NIPS 2017
Mon Dec 4th through Sat the 9th, 2017 at Long Beach Convention Center
Paper ID:2998
Title:Smooth Primal-Dual Coordinate Descent Algorithms for Nonsmooth Convex Optimization

Reviewer 1

This paper combines several techniques in large-scale optimization: smoothing, acceleration, homotopy, and non-uniform sampling. It solves the problem with three convex functions and a linear operator f(x)+g(x)+h(Ax), where f is smooth. The smoothing technique from Nesterov [14] is applied to smooth the last term h(Ax), then a method based on block-wise forward-backward splitting is used to update one randomly chosen block at every iteration. Then acceleration and homotopy is applied to obtain a faster convergent algorithm. In fact this algorithm is a primal algorithm using the proximal gradient on the smoothed function. The numerical results show the performance of the proposed algorithm compared with some existing algorithms. L165, the reference is missing.

Reviewer 2

The authors propose a new smooth primal-dual randomized coordinate descent method for the three composite problem F(x) = f(x) + g(x) + h(Ax), where f is smooth, g is non-smooth, separable and has a block-wise proximal operator, and h is a general nonsmooth function. The method is basically a generalization of the accelerated, parallel, and proximal coordinate descent method of Fercoq and Richtarik, and the coordinate descent method with arbitrary sampling of Qu and Richtarik to the three composite case. The difficulty of this extension lies in the non-smoothness of the function h composed with a linear operator A. The authors provide an efficient implementation by breaking up full vector updates. They show that the algorithm achieves the best known O(n/k) convergence rate. Restart schemes are also used to improve practical performance.

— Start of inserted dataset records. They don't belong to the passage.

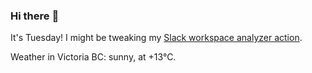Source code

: ### Hi there :wave:

It's Tuesday! I might be tweaking my [Slack workspace analyzer action](https://github.com/bewuethr/slack-analyzer).

Weather in Victoria BC: sunny, at +13°C.
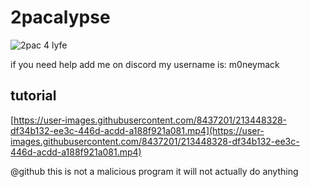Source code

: # 2pacalypse

![2pac 4 lyfe](https://i.imgur.com/Ch0Rngc.png)

if you need help add me on discord my username is: m0neymack

## tutorial

[https://user-images.githubusercontent.com/8437201/213448328-df34b132-ee3c-446d-acdd-a188f921a081.mp4](https://user-images.githubusercontent.com/8437201/213448328-df34b132-ee3c-446d-acdd-a188f921a081.mp4)

@github this is not a malicious program it will not actually do anything 

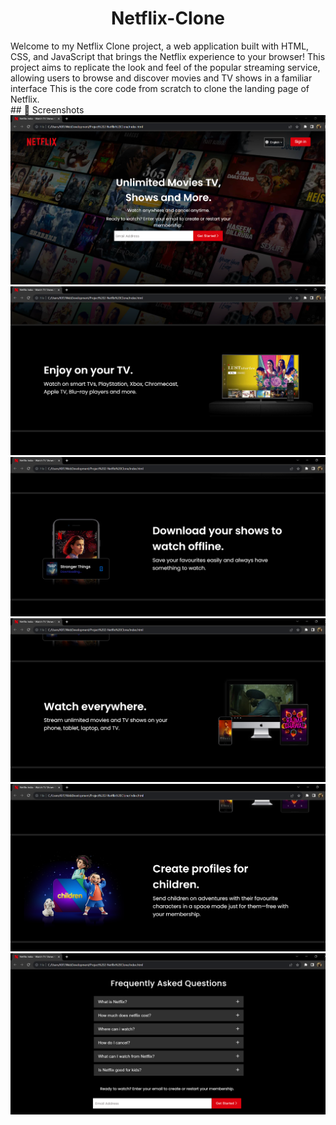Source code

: <p>
  <h1 align="center">
    <b>
  Netflix-Clone     <!--The title for my project.--> 
    </b>
  </h1>
</p>  
Welcome to my Netflix Clone project, a web application built with HTML, CSS, and JavaScript that brings the Netflix experience to your browser! This project aims to replicate the look and feel of the popular streaming service, allowing users to browse and discover movies and TV shows in a familiar interface
This is the core code from scratch to clone the landing page of Netflix.
<br>
## 📸 Screenshots
<img src= "Images/Main page.png">
<br>
<img src= "Images/Second page.png">
<br>
<img src= "Images/Third Page.png">
<br>
<img src= "Images/Fourth page.png">
<br>
<img src= "Images/Fifth page.png">
<br>
<img src= "Images/Questions page.png">
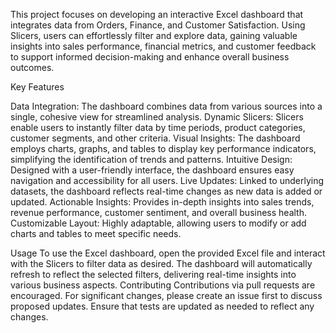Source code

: This project focuses on developing an interactive Excel dashboard that integrates data from Orders, Finance, and Customer Satisfaction. Using Slicers, users can effortlessly filter and explore data, gaining valuable insights into sales performance, financial metrics, and customer feedback to support informed decision-making and enhance overall business outcomes.

Key Features

Data Integration: The dashboard combines data from various sources into a single, cohesive view for streamlined analysis.
Dynamic Slicers: Slicers enable users to instantly filter data by time periods, product categories, customer segments, and other criteria.
Visual Insights: The dashboard employs charts, graphs, and tables to display key performance indicators, simplifying the identification of trends and patterns.
Intuitive Design: Designed with a user-friendly interface, the dashboard ensures easy navigation and accessibility for all users.
Live Updates: Linked to underlying datasets, the dashboard reflects real-time changes as new data is added or updated.
Actionable Insights: Provides in-depth insights into sales trends, revenue performance, customer sentiment, and overall business health.
Customizable Layout: Highly adaptable, allowing users to modify or add charts and tables to meet specific needs.

Usage
To use the Excel dashboard, open the provided Excel file and interact with the Slicers to filter data as desired. The dashboard will automatically refresh to reflect the selected filters, delivering real-time insights into various business aspects.
Contributing
Contributions via pull requests are encouraged. For significant changes, please create an issue first to discuss proposed updates.
Ensure that tests are updated as needed to reflect any changes.
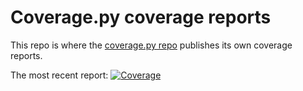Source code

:# Coverage.py coverage reports

This repo is where the [coverage.py repo][covpy] publishes its own coverage reports.

The most recent report: [![Coverage](https://img.shields.io/endpoint?url=https://gist.githubusercontent.com/nedbat/8c6980f77988a327348f9b02bbaf67f5/raw/metacov.json)][latest]

[covpy]: https://github.com/nedbat/coveragepy
[latest]: https://nedbat.github.io/coverage-reports/latest.html

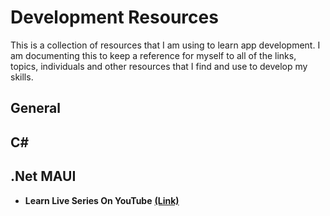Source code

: # Development Resources
This is a collection of resources that I am using to learn app development. I am documenting this to keep a reference for myself to all of the links, topics, individuals and other resources that I find and use to develop my skills.
## General
## C#
## .Net MAUI
- **Learn Live Series On YouTube** [**(Link)**](https://www.youtube.com/playlist?list=PLlrxD0HtieHia2USQ46ODlJowzx0H5XEu)
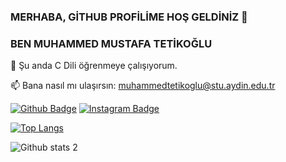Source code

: ### MERHABA, GİTHUB PROFİLİME HOŞ GELDİNİZ 👋
### BEN MUHAMMED MUSTAFA TETİKOĞLU 
🌱 Şu anda C Dili öğrenmeye çalışıyorum.

📫 Bana nasıl mı ulaşırsın: muhammedtetikoglu@stu.aydin.edu.tr

<!--
**F4KOR4LL/F4KOR4LL** is a ✨ _special_ ✨ repository because its `README.md` (this file) appears on your GitHub profile.

Here are some ideas to get you started:

- 🔭 Şu anda C Programlama üzerinde çalışıyorum.
 🌱 Şu anda C Dili öğrenmeye çalışıyorum.
- 👯 I’m looking to collaborate on ...
- 🤔 I’m looking for help with ...
- 💬 Ask me about ...
 📫 Bana nasıl mı ulaşırsın: muhammedtetikoglu@stu.aydin.edu.tr
- 😄 Pronouns: ...
- ⚡ Fun fact: ...
-->
[![Github Badge](https://img.shields.io/badge/-Github-000?style=quare&labelColor=000&logo=Github&logoColor=white&link=https://github.com/F4KOR4LL)](https://github.com/F4KOR4LL) 
[![Instagram Badge](https://img.shields.io/badge/-Instagram-C13584?style=flat-quare&labelColor=C13584&logo=instagram&logoColor=white&link=https://www.instagram.com/muhammedmustafatetikoglu/?hl=tr)](https://www.instagram.com/muhammedmustafatetikoglu/?hl=tr)


[![Top Langs](https://github-readme-stats.vercel.app/api/top-langs/?username=F4KOR4LL&layout=compact)](https://github.com/F4KOR4LL)


![Github stats 2](https://github-readme-stats.vercel.app/api?username=F4KOR4LL&show_icons=true&theme=radical)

Special cases of the three composite problem are considered and analyzed. The contributions are clearly stated and overall, this is a nice paper. It is applicable to many different objective functions and employs all the "tricks" to make this a fast and efficient method. Comments: - The smoothing and non-uniform sampling techniques of Algorithm 1 are clearly described in Section 2, but the homotopy and acceleration techniques are not described anywhere, they are just directly used in Alg 1. This makes Alg. 1 a little cryptic if you are unfamiliar with the structure of these methods -- I think Alg. 1 needs to be better explained either in words or indicating what method/approach each step corresponds to. - Following from the previous comment, ll 9 of Algorithm 1 - where does this formula for \tau come from?, ll 153 - where does the adapted \tau formula come from for the strongly convex case? This is not clear. - What are the values of \hat{x}, \tilde{x} and \bar{x} initialized to in Alg 1? - What is the "given" value of \dot{y} (re: line 73 and equation (6))? - Unknown reference in line 165. ============ POST REBUTTAL ============ I have read the author rebuttal and the other reviews. I thank the authors for addressing my comments/questions, as well as the comments/questions of the other reviewers. My recommendation stands, I think this paper should be accepted.

Reviewer 3

This paper combines several existing techniques to extend the applicability of coordinate descent method to a larger class of problem. I think this is a nice and solid work but just not has much novelty. The proof can be derived by modifying the proofs in the previous papers and the convergence rate is expected. I found the following issues which I wish the authors can fix. 1. (Major) The Assumption 1 (c) says h^* should have a bounded domain. However, this is not satisfied in (9). In fact, when h is an indicator function of a singleton set {c}, h^*(u)=u^Tc whose domain is R^n. Therefore, all results in Section 3.4, including Theorem 3.5, cannot be justified. I wonder if there is a mistake in the proof of Theorem 3.5. For example, how can D_h^* be finite when the domain is not bounded? If D_h^* is unbounded, how can the right hand side of (12) depends on D_h^*? (Minor) 2. I found both y^* and y^\star in Theorem 3.5. Please make the notation consistent. Also I did not find their definitions, although I can guess they are dual optimal solution. 3. There is a missing reference [?] in line 165.